La Belgique compte environ 45 000 personnes ayant été jugées pour des faits pénalement punissables, mais laissées en liberté sous conditions. "Il faut s’occuper de ces personnes" , affirme Sébastien Dauchy, chef de corps de la zone de police de Comines-Warneton.

En 2013, une circulaire faisant suite à la Tuerie de Liège, survenue sur la place Saint-Lambert en décembre 2011, insiste sur le rôle des différentes instances impliquées dans ce suivi. Mais le fonctionnement n’est pas des plus efficaces, et engendre des délais très importants.

Dès lors, cinq instances doivent communiquer "pour éviter des dérapages, voire des drames" , continue le commissaire divisionnaire.

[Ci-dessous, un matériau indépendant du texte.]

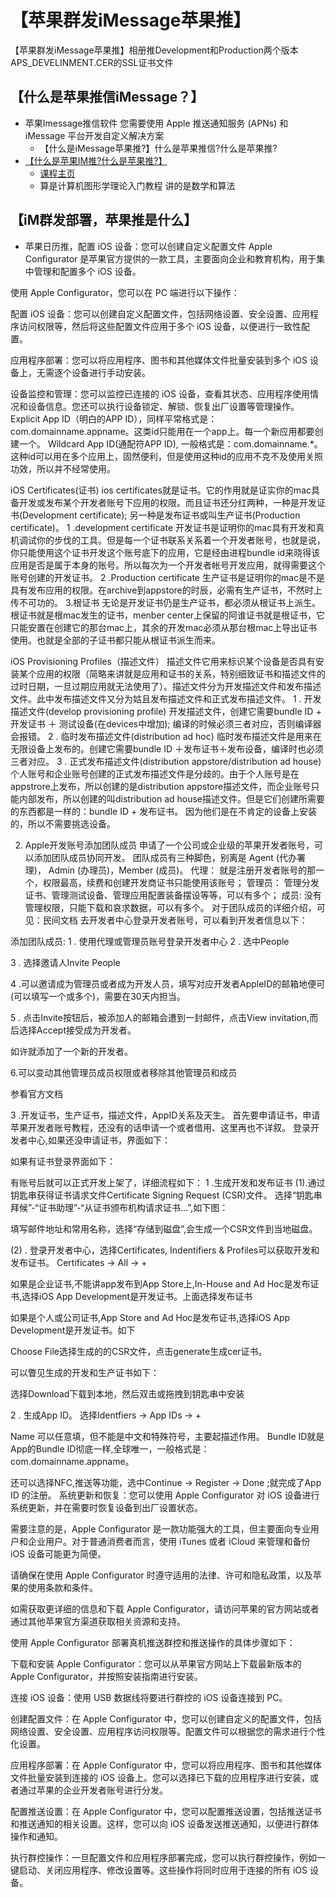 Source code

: # 【苹果群发iMessage苹果推】

【苹果群发iMessage苹果推】相册推Development和Production两个版本APS_DEVELINMENT.CER的SSL证书文件

## 【什么是苹果推信iMessage？】

- 苹果Imessage推信软件 您需要使用 Apple 推送通知服务 (APNs) 和 iMessage 平台开发自定义解决方案
    - 【什么是iMessage苹果推?】什么是苹果推信?什么是苹果推?
- [【什么是苹果IM推?什么是苹果推?】](https://imessagee.github.io/)
    - [课程主页](https://imessagee.github.io/)
    - 算是计算机图形学理论入门教程 讲的是数学和算法

## 【iM群发部署，苹果推是什么】

- 苹果日历推，配置 iOS 设备：您可以创建自定义配置文件
Apple Configurator 是苹果官方提供的一款工具，主要面向企业和教育机构，用于集中管理和配置多个 iOS 设备。

使用 Apple Configurator，您可以在 PC 端进行以下操作：

配置 iOS 设备：您可以创建自定义配置文件，包括网络设置、安全设置、应用程序访问权限等，然后将这些配置文件应用于多个 iOS 设备，以便进行一致性配置。

应用程序部署：您可以将应用程序、图书和其他媒体文件批量安装到多个 iOS 设备上，无需逐个设备进行手动安装。

设备监控和管理：您可以监控已连接的 iOS 设备，查看其状态、应用程序使用情况和设备信息。您还可以执行设备锁定、解锁、恢复出厂设置等管理操作。
Explicit App ID（明白的APP ID），同样平常格式是：com.domainname.appname。这类id只能用在一个app上。每一个新应用都要创建一个。
Wildcard App ID(通配符APP ID), 一般格式是：com.domainname.*。这种id可以用在多个应用上，固然便利，但是使用这种id的应用不克不及使用关照功效，所以并不经常使用。



iOS Certificates(证书)
ios certificates就是证书。它的作用就是证实你的mac具备开发或发布某个开发者账号下应用的权限。而且证书还分红两种，一种是开发证书(Development certificate); 另一种是发布证书或叫生产证书(Production certificate)。
1 .development certificate
开发证书是证明你的mac具有开发和真机调试你的步伐的工具。但是每一个证书联系关系着一个开发者账号，也就是说，你只能使用这个证书开发这个账号底下的应用，它是经由进程bundle id来晓得该应用是否是属于本身的账号。所以每次为一个开发者帐号开发应用，就得需要这个账号创建的开发证书。
2 .Production certificate
生产证书是证明你的mac是不是具有发布应用的权限。在archive到appstore的时辰，必需有生产证书，不然时上传不可功的。
3.根证书
无论是开发证书仍是生产证书，都必须从根证书上派生。根证书就是根mac发生的证书，menber center上保留的阿谁证书就是根证书，它只能安置在创建它的那台mac上，其余的开发mac必须从那台根mac上导出证书使用。也就是全部的子证书都只能从根证书派生而来。

iOS Provisioning Profiles（描述文件）
描述文件它用来标识某个设备是否具有安装某个应用的权限（简略来讲就是应用和证书的关系，特别细致证书和描述文件的过时日期，一旦过期应用就无法使用了）。描述文件分为开发描述文件和发布描述文件。此中发布描述文件又分为姑且发布描述文件和正式发布描述文件。
1 . 开发描述文件(develop provisioning profile)
开发描述文件，创建它需要bundle ID + 开发证书 ＋ 测试设备(在devices中增加); 编译的时候必须三者对应，否则编译器会报错。
2 . 临时发布描述文件(distribution ad hoc)
临时发布描述文件是用来在无限设备上发布的。创建它需要bundle ID ＋发布证书＋发布设备，编译时也必须三者对应。
3 . 正式发布描述文件(distribution appstore/distribution ad house)
个人账号和企业账号创建的正式发布描述文件是分歧的。由于个人账号是在appstrore上发布，所以创建的是distribution appstore描述文件，而企业账号只能内部发布，所以创建的叫distribution ad house描述文件。但是它们创建所需要的东西都是一样的：bundle ID + 发布证书。 因为他们是在不肯定的设备上安装的，所以不需要挑选设备。

2. Apple开发账号添加团队成员
申请了一个公司或企业级的苹果开发者账号，可以添加团队成员协同开发。
团队成员有三种脚色，别离是 Agent (代办署理)， Admin (办理员)，Member (成员)。
代理： 就是注册开发者账号的那一个，权限最高，续费和创建开发商证书只能使用该账号；
管理员： 管理分发证书、管理测试设备、管理应用配置装备摆设等等，可以有多个；
成员: 没有管理权限，只能下载和哀求数据，可以有多个。
对于团队成员的详细介绍，可见：民间文档
去开发者中心登录开发者账号，可以看到开发者信息以下：



添加团队成员:
1 . 使用代理或管理员账号登录开发者中心
2 . 选中People

3 . 选择邀请人Invite People

4 .可以邀请成为管理员或者成为开发人员，填写对应开发者AppleID的邮箱地便可(可以填写一个或多个)，需要在30天内担当。

5 . 点击Invite按钮后，被添加人的邮箱会遭到一封邮件，点击View invitation,而后选择Accept接受成为开发者。


如许就添加了一个新的开发者。

6.可以变动其他管理员成员权限或者移除其他管理员和成员

参看官方文档

3 .开发证书，生产证书，描述文件，AppID关系及天生。
首先要申请证书，申请苹果开发者账号教程，还没有的话申请一个或者借用、这里再也不详叙。
登录开发者中心,如果还没申请证书，界面如下：

如果有证书登录界面如下：

有账号后就可以正式开发上架了，详细流程如下：
1 .生成开发和发布证书
(1).通过钥匙串获得证书请求文件Certificate Signing Request (CSR)文件。
选择“钥匙串拜候”-“证书助理”-“从证书颁布机构请求证书…”,如下图：

填写邮件地址和常用名称，选择“存储到磁盘”,会生成一个CSR文件到当地磁盘。


(2) . 登录开发者中心，选择Certificates, Indentifiers & Profiles可以获取开发和发布证书。
Certificates -> All -> +

如果是企业证书,不能讲app发布到App Store上,In-House and Ad Hoc是发布证书,选择iOS App Development是开发证书。上面选择发布证书

如果是个人或公司证书,App Store and Ad Hoc是发布证书,选择iOS App Development是开发证书。如下

Choose File选择生成的的CSR文件，点击generate生成cer证书。

可以瞥见生成的开发和生产证书如下：

选择Download下载到本地，然后双击或拖拽到钥匙串中安装


2 . 生成App ID。
选择Identfiers -> App IDs -> +

Name 可以任意填，但不能是中文和特殊符号，主要起描述作用。
Bundle ID就是App的Bundle ID彻底一样,全球唯一，一般格式是：com.domainname.appname。

还可以选择NFC,推送等功能，选中Continue -> Register -> Done ;就完成了App ID 的注册。
系统更新和恢复：您可以使用 Apple Configurator 对 iOS 设备进行系统更新，并在需要时恢复设备到出厂设置状态。

需要注意的是，Apple Configurator 是一款功能强大的工具，但主要面向专业用户和企业用户。对于普通消费者而言，使用 iTunes 或者 iCloud 来管理和备份 iOS 设备可能更为简便。

请确保在使用 Apple Configurator 时遵守适用的法律、许可和隐私政策，以及苹果的使用条款和条件。

如需获取更详细的信息和下载 Apple Configurator，请访问苹果的官方网站或者通过其他苹果官方渠道获取相关资源和支持。

使用 Apple Configurator 部署真机推送群控和推送操作的具体步骤如下：

下载和安装 Apple Configurator：您可以从苹果官方网站上下载最新版本的 Apple Configurator，并按照安装指南进行安装。

连接 iOS 设备：使用 USB 数据线将要进行群控的 iOS 设备连接到 PC。

创建配置文件：在 Apple Configurator 中，您可以创建自定义的配置文件，包括网络设置、安全设置、应用程序访问权限等。配置文件可以根据您的需求进行个性化设置。

应用程序部署：在 Apple Configurator 中，您可以将应用程序、图书和其他媒体文件批量安装到连接的 iOS 设备上。您可以选择已下载的应用程序进行安装，或者通过苹果的企业开发者账号进行分发。

配置推送设置：在 Apple Configurator 中，您可以配置推送设置，包括推送证书和推送通知的相关设置。这样，您可以向 iOS 设备发送推送通知，以便进行群体操作和通知。

执行群控操作：一旦配置文件和应用程序部署完成，您可以执行群控操作，例如一键启动、关闭应用程序、修改设置等。这些操作将同时应用于连接的所有 iOS 设备。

Les zones de police , les palais de justice, les maisons de justice, le centre de surveillance électronique et les établissements pénitentiaires sont donc censés travailler main dans la main pour s’assurer que ces 45 000 personnes respectent leurs conditions de libération.

Afin d’optimaliser le partage d’informations entre instances, Frédéric Dejaegere, informaticien pour la zone de police de Comines-Warneton, a planché, en interne, sur une plateforme multidisciplinaire rencontrant cet objectif.

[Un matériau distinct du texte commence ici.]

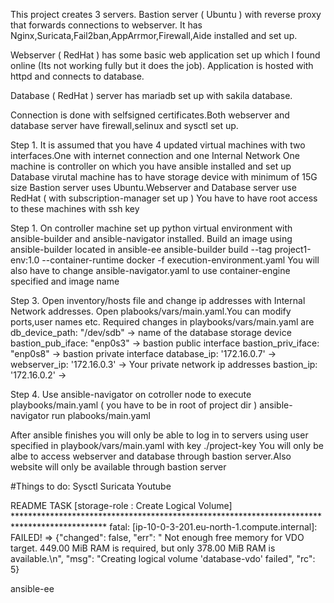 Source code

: This project creates 3 servers.
Bastion server ( Ubuntu ) with reverse proxy that forwards connections to webserver.
It has Nginx,Suricata,Fail2ban,AppArrmor,Firewall,Aide installed and set up.

Webserver ( RedHat ) has some basic web application set up which I found online (Its not working fully but it does the job).
Application is hosted with httpd and connects to database.

Database ( RedHat ) server has mariadb set up with sakila database.

Connection is done with selfsigned certificates.Both webserver and database server have firewall,selinux and sysctl set up. 

Step 1.
It is assumed that you have 4 updated virtual machines with two interfaces.One with internet connection and one Internal Network
One machine is controller on which you have ansible installed and set up
Database virutal machine has to have storage device with minimum of 15G size
Bastion server uses Ubuntu.Webserver and Database server use RedHat ( with subscription-manager set up ) 
You have to have root access to these machines with ssh key 

Step 1.
On controller machine set up python virtual environment with ansible-builder and ansible-navigator installed.
Build an image using ansible-builder located in ansible-ee
ansible-builder build --tag project1-env:1.0 --container-runtime docker -f execution-environment.yaml
You will also have to change ansible-navigator.yaml to use container-engine specified and image name

Step 3.
Open inventory/hosts file and change ip addresses with Internal Network addresses.
Open plabooks/vars/main.yaml.You can modify ports,user names etc.
Required changes in playbooks/vars/main.yaml are 
db_device_path: "/dev/sdb"   -> name of the database storage device 
bastion_pub_iface: "enp0s3"  -> bastion public interface
bastion_priv_iface: "enp0s8" -> bastion private interface
database_ip: '172.16.0.7'    ->
webserver_ip: '172.16.0.3'   -> Your private network ip addresses
bastion_ip: '172.16.0.2'     ->

Step 4.
Use ansible-navigator on cotroller node to execute playbooks/main.yaml ( you have to be in root of project dir )
ansible-navigator run plabooks/main.yaml

After ansible finishes you will only be able to log in to servers using user specified in playbook/vars/main.yaml with key ./project-key
You will only be albe to access webserver and database through bastion server.Also website will only be available through bastion server

#Things to do:
Sysctl
Suricata
Youtube


README
TASK [storage-role : Create Logical Volume] *********************************************************************************************
fatal: [ip-10-0-3-201.eu-north-1.compute.internal]: FAILED! => {"changed": false, "err": "  Not enough free memory for VDO target. 449.00 MiB RAM is required, but only 378.00 MiB RAM is available.\n", "msg": "Creating logical volume 'database-vdo' failed", "rc": 5}


ansible-ee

I + Bel gium a vu le jour et a tellement bien fait ses preuves qu’il s’est étendu, tout d’abord à l’arrondissement judiciaire de Mons-Tournai, dès 2015, puis à d’autres.

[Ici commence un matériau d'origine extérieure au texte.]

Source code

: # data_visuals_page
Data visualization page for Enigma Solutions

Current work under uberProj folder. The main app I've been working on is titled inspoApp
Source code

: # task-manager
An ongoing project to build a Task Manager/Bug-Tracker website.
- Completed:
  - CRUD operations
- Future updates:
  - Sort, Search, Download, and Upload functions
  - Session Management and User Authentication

"C’est une sorte de réseau social sécurisé entre les cinq instances chargées du suivi" , continue Sébastien Dauchy. "On s’est inspirés du côté intuitif des réseaux sociaux" , admet le concepteur du projet.

Dès qu’un jugement est rendu par le tribunal correctionnel, la décision de justice et les potentielles conditions imposées sont entrées dans le logiciel. Dans les 24 heures, les instances concernées sont donc prévenues de la situation du principal intéressé.

Cette plateforme a donc pour vocation d’assurer un meilleur accompagnement des personnes libérées sous conditions, afin d’éviter les risques de récidive. La police joue quant à elle son rôle pour surveiller le respect de ces règles.

De Comines à toute la Belgique

C’est pour assurer le suivi de la quarantaine de personnes libérées sous conditions et résidant sur le territoire de la zone de police de Comines-Warneton que le logiciel a été développé.
D’ici peu, il sera utilisé par l’ensemble des arrondissements judiciaires de Belgique. "Dix des quatorze arrondissements sont déjà connectés, tandis que les quatre derniers suivent les formations" , précise Sébastien Dauchy.
Une situation qui profitera aux justiciables pour leur réinsertion dans la société. "Désormais, ils comprennent que l’on sait directement s’ils ont fait un faux pas. Cela les fait réfléchir à deux fois."